There was a clamminess to the air now, a sense of nearby water, that had been lacking further over. A tug-siren groaned dismally somewhere in the night ahead of them. And then another one answered it, way over near the Jersey side.

“Pretty soon now,” she said.

“I’ve never been this far over before,” he admitted.

“You can’t get very much further in off the river than this for five dollars a week.” And then, though she realized full well he hadn’t offered any objection, she couldn’t resist adding: “You can drop off anytime it gets you down.”

“It hasn’t got me down,” he murmured diplomatically.

She opened her bag and felt for her key ahead of time; a preparatory reflex, to make sure it was there.

She halted as they reached the midway pool of light, and its downward-fuming motes powdered them back into visibility to one another. “Well, this is it here,” she said.

He just looked at her. She thought it was almost stupid, the way he looked at her. Sort of bovine. As though he were trying to grasp the fact that they were separating and he would be by himself once more. Something like that. At least there wasn’t any of that other stuff in it; no amorous ambitions.

There was a doorway opposite them, or very nearly so. Left open to the street, but with the perils of ingress ameliorated to some slight extent by a faltering lemon-pale backwash that came from deep within it and failed to reach all the way to its mouth, leaving an intervening twilight zone. Still it was better than nothing. They’d formerly left it dark, and she’d dreaded having to enter it late at nights. Until someone had been knifed on the stairs one night, and since then they’d left a light there at their foot. Now, she reflected wryly, you could see who knifed you, if you were to have it happen.

She cut their parting short; carrying it into effect while holding him where he was under a delaying barrage of a few last words.
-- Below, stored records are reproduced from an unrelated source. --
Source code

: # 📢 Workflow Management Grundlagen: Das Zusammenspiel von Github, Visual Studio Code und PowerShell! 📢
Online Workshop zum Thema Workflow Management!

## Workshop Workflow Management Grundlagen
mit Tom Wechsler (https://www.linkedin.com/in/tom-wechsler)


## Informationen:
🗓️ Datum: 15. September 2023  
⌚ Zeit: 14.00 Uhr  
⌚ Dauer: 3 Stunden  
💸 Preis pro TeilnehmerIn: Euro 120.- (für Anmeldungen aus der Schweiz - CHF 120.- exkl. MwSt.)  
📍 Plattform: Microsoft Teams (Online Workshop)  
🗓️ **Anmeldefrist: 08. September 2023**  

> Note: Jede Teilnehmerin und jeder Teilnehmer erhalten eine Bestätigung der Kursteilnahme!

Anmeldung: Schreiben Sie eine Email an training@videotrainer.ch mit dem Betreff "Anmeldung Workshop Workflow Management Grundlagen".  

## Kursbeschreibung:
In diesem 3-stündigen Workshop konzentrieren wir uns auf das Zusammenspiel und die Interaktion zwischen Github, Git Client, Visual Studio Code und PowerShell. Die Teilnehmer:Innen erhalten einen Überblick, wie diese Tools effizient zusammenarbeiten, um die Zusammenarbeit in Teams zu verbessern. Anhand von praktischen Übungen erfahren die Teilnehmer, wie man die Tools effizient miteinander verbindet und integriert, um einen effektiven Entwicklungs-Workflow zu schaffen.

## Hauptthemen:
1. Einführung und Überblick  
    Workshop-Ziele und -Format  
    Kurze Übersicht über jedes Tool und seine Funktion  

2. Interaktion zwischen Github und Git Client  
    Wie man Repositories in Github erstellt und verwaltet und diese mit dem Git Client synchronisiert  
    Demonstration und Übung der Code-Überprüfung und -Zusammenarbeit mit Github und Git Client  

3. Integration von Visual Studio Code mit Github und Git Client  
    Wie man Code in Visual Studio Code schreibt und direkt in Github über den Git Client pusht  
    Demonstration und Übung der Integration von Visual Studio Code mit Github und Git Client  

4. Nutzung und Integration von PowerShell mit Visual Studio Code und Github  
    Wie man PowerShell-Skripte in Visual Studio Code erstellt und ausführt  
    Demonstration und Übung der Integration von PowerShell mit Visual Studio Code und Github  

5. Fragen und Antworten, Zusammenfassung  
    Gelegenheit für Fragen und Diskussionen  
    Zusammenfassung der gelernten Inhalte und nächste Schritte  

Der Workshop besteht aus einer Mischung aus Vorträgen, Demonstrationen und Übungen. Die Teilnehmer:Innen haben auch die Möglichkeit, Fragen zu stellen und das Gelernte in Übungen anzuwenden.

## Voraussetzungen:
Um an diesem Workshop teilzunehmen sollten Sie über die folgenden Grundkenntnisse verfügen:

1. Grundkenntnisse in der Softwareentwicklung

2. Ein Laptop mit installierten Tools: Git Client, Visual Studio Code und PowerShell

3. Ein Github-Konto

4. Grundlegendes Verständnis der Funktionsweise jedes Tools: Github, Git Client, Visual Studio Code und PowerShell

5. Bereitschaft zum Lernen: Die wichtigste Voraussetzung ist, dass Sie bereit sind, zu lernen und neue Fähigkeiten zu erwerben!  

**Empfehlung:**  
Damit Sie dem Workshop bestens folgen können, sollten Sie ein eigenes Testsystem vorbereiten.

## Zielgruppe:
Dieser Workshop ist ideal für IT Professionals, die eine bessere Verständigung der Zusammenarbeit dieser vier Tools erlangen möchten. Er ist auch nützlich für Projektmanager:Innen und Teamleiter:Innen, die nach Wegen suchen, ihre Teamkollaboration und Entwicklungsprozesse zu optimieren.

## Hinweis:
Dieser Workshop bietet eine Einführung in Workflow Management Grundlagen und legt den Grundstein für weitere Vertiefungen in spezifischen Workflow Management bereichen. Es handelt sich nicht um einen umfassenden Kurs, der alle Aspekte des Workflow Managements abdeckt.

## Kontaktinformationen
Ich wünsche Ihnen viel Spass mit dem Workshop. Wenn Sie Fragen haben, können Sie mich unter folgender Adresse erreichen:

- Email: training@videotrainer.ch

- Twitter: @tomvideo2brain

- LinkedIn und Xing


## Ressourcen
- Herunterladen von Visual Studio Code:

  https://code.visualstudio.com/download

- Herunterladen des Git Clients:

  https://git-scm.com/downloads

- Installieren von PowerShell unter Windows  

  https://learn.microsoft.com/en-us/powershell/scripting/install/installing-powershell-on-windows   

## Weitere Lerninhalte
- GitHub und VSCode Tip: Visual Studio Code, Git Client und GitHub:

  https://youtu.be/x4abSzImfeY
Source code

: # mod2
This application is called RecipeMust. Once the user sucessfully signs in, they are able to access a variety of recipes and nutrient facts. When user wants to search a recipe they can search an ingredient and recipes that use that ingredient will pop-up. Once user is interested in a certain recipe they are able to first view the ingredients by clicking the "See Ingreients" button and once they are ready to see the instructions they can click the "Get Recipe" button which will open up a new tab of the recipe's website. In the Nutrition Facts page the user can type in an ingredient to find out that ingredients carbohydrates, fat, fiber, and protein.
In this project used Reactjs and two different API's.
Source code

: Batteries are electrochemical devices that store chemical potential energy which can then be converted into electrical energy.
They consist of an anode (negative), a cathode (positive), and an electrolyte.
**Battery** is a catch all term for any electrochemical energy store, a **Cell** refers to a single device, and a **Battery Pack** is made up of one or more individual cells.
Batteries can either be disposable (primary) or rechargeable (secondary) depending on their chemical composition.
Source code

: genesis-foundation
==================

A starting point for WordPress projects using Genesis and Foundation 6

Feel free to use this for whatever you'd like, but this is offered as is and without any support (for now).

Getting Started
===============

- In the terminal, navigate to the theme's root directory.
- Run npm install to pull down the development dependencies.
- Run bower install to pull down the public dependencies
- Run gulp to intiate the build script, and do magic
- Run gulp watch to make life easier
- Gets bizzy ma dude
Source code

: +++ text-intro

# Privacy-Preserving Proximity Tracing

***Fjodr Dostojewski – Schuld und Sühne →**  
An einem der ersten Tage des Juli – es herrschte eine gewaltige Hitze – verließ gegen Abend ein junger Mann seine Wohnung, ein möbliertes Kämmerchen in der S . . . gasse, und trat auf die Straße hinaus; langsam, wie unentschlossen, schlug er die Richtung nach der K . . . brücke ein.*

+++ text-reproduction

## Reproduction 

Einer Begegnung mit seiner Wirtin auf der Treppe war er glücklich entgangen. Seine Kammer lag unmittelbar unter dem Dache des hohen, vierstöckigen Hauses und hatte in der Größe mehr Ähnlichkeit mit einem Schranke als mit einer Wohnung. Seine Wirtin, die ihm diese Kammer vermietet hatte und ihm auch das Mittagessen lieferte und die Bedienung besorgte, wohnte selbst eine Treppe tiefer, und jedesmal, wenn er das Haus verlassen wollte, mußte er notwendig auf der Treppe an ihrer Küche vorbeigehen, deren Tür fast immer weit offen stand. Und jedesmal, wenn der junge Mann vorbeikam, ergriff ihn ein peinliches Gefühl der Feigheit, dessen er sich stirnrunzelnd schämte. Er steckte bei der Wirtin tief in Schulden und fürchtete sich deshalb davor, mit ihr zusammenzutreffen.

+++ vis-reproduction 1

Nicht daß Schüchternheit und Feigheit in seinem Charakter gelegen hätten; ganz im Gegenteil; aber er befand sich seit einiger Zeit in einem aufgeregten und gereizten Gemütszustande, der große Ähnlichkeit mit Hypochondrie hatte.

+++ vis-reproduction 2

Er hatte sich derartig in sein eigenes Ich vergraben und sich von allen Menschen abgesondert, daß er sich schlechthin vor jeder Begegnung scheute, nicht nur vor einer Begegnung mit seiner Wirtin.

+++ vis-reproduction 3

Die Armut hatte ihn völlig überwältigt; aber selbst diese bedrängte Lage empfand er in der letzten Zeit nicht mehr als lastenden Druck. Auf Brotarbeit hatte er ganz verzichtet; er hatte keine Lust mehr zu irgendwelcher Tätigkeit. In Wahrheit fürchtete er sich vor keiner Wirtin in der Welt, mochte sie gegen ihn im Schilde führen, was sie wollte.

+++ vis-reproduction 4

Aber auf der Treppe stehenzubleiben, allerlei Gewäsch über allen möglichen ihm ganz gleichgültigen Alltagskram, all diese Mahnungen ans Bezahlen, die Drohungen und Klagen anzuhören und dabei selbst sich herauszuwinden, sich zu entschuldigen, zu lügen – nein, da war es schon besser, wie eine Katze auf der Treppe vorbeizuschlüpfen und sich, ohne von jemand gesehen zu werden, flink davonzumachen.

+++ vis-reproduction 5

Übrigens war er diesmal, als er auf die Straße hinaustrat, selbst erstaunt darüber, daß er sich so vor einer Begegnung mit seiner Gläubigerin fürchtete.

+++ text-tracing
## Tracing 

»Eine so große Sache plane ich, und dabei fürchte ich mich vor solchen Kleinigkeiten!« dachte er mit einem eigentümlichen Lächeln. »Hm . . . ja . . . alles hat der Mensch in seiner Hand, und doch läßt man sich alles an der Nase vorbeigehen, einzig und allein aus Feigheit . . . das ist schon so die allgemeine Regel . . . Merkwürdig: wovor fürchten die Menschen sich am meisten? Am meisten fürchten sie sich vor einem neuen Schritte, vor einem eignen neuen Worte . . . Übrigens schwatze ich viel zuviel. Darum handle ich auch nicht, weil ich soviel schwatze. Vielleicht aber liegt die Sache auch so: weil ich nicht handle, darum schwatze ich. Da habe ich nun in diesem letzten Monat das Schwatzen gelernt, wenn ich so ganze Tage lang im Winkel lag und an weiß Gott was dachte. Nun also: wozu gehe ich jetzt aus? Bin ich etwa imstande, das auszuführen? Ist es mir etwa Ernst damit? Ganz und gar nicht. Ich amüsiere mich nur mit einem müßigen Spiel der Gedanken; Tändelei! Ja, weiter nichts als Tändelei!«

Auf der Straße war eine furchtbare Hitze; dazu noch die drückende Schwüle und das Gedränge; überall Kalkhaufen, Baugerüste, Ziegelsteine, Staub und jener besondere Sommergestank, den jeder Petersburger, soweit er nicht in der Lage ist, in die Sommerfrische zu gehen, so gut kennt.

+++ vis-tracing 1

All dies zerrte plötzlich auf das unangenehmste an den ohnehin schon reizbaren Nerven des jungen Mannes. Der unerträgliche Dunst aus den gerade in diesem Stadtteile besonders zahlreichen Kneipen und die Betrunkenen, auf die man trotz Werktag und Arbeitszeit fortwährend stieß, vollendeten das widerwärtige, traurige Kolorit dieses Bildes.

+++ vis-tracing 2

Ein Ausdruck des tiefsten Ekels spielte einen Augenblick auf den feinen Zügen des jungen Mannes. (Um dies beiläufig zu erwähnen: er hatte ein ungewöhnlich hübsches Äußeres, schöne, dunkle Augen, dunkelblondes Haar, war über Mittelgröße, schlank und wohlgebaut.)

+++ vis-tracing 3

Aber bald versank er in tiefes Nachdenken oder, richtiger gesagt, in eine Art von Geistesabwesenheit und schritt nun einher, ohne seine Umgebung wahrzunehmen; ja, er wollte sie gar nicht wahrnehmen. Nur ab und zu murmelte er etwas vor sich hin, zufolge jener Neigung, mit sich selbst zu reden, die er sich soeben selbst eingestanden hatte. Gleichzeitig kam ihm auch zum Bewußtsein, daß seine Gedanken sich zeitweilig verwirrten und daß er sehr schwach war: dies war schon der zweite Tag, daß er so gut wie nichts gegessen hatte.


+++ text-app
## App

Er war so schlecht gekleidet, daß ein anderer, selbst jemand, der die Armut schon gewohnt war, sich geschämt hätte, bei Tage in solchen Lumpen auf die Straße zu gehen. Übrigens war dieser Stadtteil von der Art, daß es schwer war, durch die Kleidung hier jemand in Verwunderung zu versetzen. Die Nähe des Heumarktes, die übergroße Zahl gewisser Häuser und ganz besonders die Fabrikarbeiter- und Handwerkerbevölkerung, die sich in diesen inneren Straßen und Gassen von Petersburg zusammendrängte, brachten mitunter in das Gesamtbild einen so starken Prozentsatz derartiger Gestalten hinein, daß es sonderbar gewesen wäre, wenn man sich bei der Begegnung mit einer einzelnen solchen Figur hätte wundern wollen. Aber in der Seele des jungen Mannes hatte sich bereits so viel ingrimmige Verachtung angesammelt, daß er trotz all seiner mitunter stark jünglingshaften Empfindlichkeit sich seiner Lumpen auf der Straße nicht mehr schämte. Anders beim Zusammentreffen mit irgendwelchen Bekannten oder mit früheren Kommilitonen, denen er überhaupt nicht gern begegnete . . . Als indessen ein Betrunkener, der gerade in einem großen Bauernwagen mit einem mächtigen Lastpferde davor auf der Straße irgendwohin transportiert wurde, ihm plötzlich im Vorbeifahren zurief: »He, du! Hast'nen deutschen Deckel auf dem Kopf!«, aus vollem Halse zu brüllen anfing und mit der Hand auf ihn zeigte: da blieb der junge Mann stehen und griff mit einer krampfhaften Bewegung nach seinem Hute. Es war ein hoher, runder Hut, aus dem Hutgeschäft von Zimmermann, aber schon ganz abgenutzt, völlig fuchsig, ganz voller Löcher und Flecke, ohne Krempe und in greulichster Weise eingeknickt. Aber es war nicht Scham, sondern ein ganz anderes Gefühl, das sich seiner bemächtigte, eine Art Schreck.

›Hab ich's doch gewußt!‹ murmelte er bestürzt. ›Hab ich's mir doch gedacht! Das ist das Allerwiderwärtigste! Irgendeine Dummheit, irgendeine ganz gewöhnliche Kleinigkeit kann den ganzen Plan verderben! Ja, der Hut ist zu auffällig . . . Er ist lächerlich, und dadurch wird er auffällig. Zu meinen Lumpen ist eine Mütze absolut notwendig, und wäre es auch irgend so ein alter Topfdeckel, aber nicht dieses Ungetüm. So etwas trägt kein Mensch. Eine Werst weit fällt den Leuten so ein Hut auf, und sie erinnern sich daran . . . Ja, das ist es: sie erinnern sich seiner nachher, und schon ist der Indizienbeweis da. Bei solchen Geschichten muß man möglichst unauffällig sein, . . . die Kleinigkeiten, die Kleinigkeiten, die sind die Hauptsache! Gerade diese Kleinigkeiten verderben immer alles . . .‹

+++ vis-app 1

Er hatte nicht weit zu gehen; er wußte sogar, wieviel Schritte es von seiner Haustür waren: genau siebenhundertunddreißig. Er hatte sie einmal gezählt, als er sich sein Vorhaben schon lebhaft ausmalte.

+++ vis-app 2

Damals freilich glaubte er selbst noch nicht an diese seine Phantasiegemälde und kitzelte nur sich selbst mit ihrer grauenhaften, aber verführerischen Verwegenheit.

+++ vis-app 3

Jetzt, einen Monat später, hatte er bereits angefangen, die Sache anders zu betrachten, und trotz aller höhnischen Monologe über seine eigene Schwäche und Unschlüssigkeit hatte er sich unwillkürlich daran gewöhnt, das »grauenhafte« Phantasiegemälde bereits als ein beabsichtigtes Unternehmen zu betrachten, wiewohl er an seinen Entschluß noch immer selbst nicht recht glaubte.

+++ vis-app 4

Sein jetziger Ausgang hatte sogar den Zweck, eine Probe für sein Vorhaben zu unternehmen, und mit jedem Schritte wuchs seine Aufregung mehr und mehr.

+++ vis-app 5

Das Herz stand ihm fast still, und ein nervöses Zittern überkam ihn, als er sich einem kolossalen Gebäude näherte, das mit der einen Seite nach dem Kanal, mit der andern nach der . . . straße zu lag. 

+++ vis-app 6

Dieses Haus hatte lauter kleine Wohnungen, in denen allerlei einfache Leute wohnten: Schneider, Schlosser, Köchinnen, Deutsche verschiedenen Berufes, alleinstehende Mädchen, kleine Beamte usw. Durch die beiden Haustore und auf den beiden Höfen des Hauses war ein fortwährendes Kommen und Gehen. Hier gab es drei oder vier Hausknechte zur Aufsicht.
That was simply to gain distance, get beyond arm’s reach. She’d learned by experience to do it that way, and not to stand still listening to remonstrances and purring objections. She’d had to.

“Take it easy,” she said. And suddenly she was already over in the doorway and he was standing alone on the sidewalk. “I’ll see you around,” she said from there. Meaning just the reverse: she never would see him again, he never would see her, this ended it.

But even before she’d quite gone inside, she’d already seen him turn his head away again and look back into the obscurity through which they’d just come. Fear was uppermost over dalliance in his mind.

What was he to her? He was just a pink dance-check, torn in half. Two-and-a-half cents’ worth of commission on the dime. A pair of feet, a blank, a cipher.